(Source texts of formatted documents)
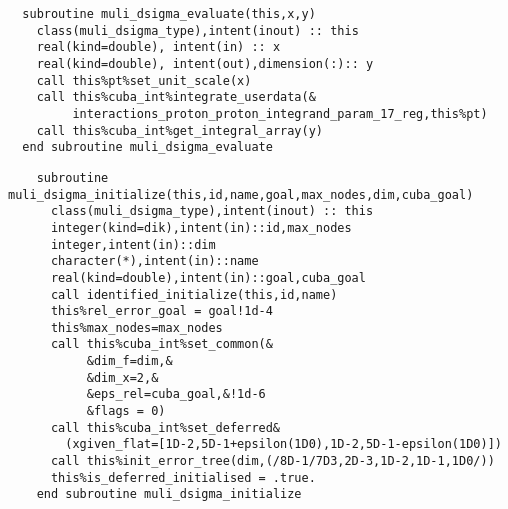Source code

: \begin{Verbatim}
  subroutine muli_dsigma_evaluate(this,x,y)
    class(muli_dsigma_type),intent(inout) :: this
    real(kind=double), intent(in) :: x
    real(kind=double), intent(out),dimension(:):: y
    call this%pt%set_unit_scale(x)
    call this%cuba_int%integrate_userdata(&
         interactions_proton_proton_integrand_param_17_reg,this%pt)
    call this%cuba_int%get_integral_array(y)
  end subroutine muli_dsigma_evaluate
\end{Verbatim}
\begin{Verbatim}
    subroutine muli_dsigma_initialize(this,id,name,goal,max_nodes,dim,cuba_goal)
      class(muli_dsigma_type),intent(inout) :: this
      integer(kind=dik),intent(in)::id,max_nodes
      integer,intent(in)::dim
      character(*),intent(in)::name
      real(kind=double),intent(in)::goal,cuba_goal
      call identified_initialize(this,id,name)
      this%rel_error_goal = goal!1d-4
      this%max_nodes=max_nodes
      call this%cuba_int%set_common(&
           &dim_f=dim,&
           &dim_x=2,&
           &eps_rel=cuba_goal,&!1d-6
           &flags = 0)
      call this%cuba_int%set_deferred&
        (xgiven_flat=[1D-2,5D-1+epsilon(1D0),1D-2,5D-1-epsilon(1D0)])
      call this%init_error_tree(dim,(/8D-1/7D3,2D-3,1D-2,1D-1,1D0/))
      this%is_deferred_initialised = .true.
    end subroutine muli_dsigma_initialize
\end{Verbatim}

Requirement: Repeat only the stretch of lines starting at the one containing "end subroutine muli_dsigma_evaluate" and running to the final line of the entries above.

Result of the exercise:
  end subroutine muli_dsigma_evaluate
\end{Verbatim}
\begin{Verbatim}
    subroutine muli_dsigma_initialize(this,id,name,goal,max_nodes,dim,cuba_goal)
      class(muli_dsigma_type),intent(inout) :: this
      integer(kind=dik),intent(in)::id,max_nodes
      integer,intent(in)::dim
      character(*),intent(in)::name
      real(kind=double),intent(in)::goal,cuba_goal
      call identified_initialize(this,id,name)
      this%rel_error_goal = goal!1d-4
      this%max_nodes=max_nodes
      call this%cuba_int%set_common(&
           &dim_f=dim,&
           &dim_x=2,&
           &eps_rel=cuba_goal,&!1d-6
           &flags = 0)
      call this%cuba_int%set_deferred&
        (xgiven_flat=[1D-2,5D-1+epsilon(1D0),1D-2,5D-1-epsilon(1D0)])
      call this%init_error_tree(dim,(/8D-1/7D3,2D-3,1D-2,1D-1,1D0/))
      this%is_deferred_initialised = .true.
    end subroutine muli_dsigma_initialize
\end{Verbatim}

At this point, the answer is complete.